TASK —
For the entries that follow, restate word for word the line containing "ホワイトボードに映った昆虫の個体数を計測するためのシステム", the line containing "足が6本しっかり見える。羽が横に垂直に開く", and every line that lies between them.

THE RECORDS —
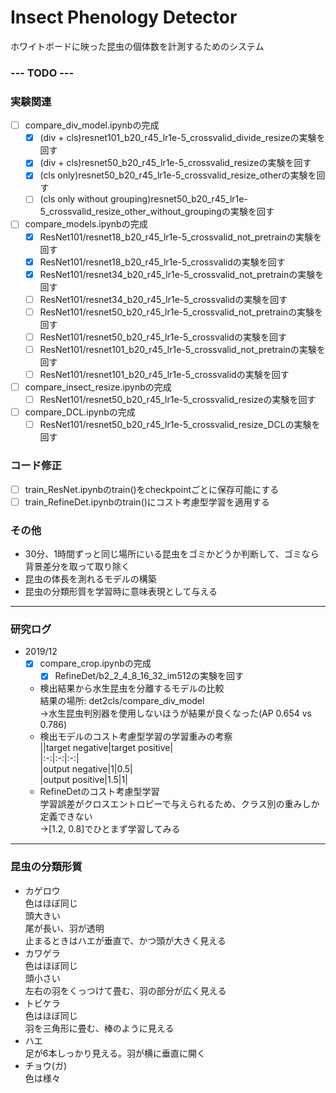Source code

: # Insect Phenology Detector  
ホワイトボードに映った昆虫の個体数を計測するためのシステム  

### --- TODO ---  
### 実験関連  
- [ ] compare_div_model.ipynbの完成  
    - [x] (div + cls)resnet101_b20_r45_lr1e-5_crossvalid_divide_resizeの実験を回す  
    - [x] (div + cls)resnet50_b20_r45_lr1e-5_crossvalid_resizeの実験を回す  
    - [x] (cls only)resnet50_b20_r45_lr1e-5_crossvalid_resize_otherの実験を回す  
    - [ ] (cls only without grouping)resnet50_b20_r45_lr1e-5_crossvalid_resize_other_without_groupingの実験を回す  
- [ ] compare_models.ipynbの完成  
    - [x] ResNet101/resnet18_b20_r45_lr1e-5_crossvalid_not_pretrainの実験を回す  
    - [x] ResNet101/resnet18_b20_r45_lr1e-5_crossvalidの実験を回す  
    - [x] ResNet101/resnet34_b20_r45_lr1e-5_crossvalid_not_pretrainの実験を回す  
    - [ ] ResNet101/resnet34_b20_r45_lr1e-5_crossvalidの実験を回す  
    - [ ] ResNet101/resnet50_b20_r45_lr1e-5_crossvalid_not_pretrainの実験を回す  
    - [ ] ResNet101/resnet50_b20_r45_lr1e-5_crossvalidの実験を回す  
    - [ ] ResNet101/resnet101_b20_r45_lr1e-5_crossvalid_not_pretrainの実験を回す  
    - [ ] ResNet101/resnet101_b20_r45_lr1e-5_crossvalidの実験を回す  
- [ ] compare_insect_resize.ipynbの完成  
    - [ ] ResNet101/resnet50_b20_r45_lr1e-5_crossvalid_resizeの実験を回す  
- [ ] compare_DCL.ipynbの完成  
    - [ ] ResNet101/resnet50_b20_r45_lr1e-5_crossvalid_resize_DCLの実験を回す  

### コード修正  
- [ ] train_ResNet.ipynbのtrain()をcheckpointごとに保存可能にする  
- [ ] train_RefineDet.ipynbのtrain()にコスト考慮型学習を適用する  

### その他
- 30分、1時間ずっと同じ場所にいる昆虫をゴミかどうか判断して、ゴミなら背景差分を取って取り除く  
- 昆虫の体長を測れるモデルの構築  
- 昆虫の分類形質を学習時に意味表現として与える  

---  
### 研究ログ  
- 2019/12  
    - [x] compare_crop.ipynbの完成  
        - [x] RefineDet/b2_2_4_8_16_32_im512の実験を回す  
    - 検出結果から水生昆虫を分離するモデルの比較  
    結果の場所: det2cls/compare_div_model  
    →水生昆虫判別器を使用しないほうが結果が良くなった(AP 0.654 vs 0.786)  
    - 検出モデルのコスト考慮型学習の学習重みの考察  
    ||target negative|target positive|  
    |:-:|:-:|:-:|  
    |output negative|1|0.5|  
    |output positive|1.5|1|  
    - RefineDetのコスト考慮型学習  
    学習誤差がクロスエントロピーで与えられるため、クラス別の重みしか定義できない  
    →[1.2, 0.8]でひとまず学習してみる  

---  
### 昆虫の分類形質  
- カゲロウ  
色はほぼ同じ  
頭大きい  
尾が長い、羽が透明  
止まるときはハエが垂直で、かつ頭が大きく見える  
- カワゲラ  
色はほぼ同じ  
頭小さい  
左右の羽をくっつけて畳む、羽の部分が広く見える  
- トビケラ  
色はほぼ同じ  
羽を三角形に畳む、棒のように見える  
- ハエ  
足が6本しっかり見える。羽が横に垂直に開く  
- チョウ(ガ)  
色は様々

--

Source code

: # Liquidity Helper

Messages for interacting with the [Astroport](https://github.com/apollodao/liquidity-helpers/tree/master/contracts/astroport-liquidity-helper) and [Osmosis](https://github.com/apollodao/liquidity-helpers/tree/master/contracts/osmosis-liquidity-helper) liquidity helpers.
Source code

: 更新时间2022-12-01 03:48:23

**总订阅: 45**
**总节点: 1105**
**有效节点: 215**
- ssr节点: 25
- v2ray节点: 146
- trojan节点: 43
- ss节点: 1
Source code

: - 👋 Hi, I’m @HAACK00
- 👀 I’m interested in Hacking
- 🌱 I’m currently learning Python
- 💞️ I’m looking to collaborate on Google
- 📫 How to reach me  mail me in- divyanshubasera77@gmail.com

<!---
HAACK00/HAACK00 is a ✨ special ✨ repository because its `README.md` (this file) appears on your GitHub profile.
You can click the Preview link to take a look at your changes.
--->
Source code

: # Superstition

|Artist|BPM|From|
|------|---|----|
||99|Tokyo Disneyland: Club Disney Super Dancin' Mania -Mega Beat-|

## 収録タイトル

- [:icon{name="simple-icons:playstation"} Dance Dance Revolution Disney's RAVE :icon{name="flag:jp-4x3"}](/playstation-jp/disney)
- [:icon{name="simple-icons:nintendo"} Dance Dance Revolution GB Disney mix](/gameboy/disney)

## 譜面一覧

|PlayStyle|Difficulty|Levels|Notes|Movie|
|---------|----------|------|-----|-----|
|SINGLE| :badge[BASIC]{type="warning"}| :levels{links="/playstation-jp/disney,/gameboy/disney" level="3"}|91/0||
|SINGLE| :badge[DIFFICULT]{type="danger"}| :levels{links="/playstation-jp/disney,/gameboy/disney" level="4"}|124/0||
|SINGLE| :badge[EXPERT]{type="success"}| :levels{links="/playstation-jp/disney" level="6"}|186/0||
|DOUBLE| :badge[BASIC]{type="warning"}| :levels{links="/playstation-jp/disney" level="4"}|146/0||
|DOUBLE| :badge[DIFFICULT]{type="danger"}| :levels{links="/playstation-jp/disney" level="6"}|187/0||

EXERCISE OUTPUT —
ホワイトボードに映った昆虫の個体数を計測するためのシステム  

### --- TODO ---  
### 実験関連  
- [ ] compare_div_model.ipynbの完成  
    - [x] (div + cls)resnet101_b20_r45_lr1e-5_crossvalid_divide_resizeの実験を回す  
    - [x] (div + cls)resnet50_b20_r45_lr1e-5_crossvalid_resizeの実験を回す  
    - [x] (cls only)resnet50_b20_r45_lr1e-5_crossvalid_resize_otherの実験を回す  
    - [ ] (cls only without grouping)resnet50_b20_r45_lr1e-5_crossvalid_resize_other_without_groupingの実験を回す  
- [ ] compare_models.ipynbの完成  
    - [x] ResNet101/resnet18_b20_r45_lr1e-5_crossvalid_not_pretrainの実験を回す  
    - [x] ResNet101/resnet18_b20_r45_lr1e-5_crossvalidの実験を回す  
    - [x] ResNet101/resnet34_b20_r45_lr1e-5_crossvalid_not_pretrainの実験を回す  
    - [ ] ResNet101/resnet34_b20_r45_lr1e-5_crossvalidの実験を回す  
    - [ ] ResNet101/resnet50_b20_r45_lr1e-5_crossvalid_not_pretrainの実験を回す  
    - [ ] ResNet101/resnet50_b20_r45_lr1e-5_crossvalidの実験を回す  
    - [ ] ResNet101/resnet101_b20_r45_lr1e-5_crossvalid_not_pretrainの実験を回す  
    - [ ] ResNet101/resnet101_b20_r45_lr1e-5_crossvalidの実験を回す  
- [ ] compare_insect_resize.ipynbの完成  
    - [ ] ResNet101/resnet50_b20_r45_lr1e-5_crossvalid_resizeの実験を回す  
- [ ] compare_DCL.ipynbの完成  
    - [ ] ResNet101/resnet50_b20_r45_lr1e-5_crossvalid_resize_DCLの実験を回す  

### コード修正  
- [ ] train_ResNet.ipynbのtrain()をcheckpointごとに保存可能にする  
- [ ] train_RefineDet.ipynbのtrain()にコスト考慮型学習を適用する  

### その他
- 30分、1時間ずっと同じ場所にいる昆虫をゴミかどうか判断して、ゴミなら背景差分を取って取り除く  
- 昆虫の体長を測れるモデルの構築  
- 昆虫の分類形質を学習時に意味表現として与える  

---  
### 研究ログ  
- 2019/12  
    - [x] compare_crop.ipynbの完成  
        - [x] RefineDet/b2_2_4_8_16_32_im512の実験を回す  
    - 検出結果から水生昆虫を分離するモデルの比較  
    結果の場所: det2cls/compare_div_model  
    →水生昆虫判別器を使用しないほうが結果が良くなった(AP 0.654 vs 0.786)  
    - 検出モデルのコスト考慮型学習の学習重みの考察  
    ||target negative|target positive|  
    |:-:|:-:|:-:|  
    |output negative|1|0.5|  
    |output positive|1.5|1|  
    - RefineDetのコスト考慮型学習  
    学習誤差がクロスエントロピーで与えられるため、クラス別の重みしか定義できない  
    →[1.2, 0.8]でひとまず学習してみる  

---  
### 昆虫の分類形質  
- カゲロウ  
色はほぼ同じ  
頭大きい  
尾が長い、羽が透明  
止まるときはハエが垂直で、かつ頭が大きく見える  
- カワゲラ  
色はほぼ同じ  
頭小さい  
左右の羽をくっつけて畳む、羽の部分が広く見える  
- トビケラ  
色はほぼ同じ  
羽を三角形に畳む、棒のように見える  
- ハエ  
足が6本しっかり見える。羽が横に垂直に開く  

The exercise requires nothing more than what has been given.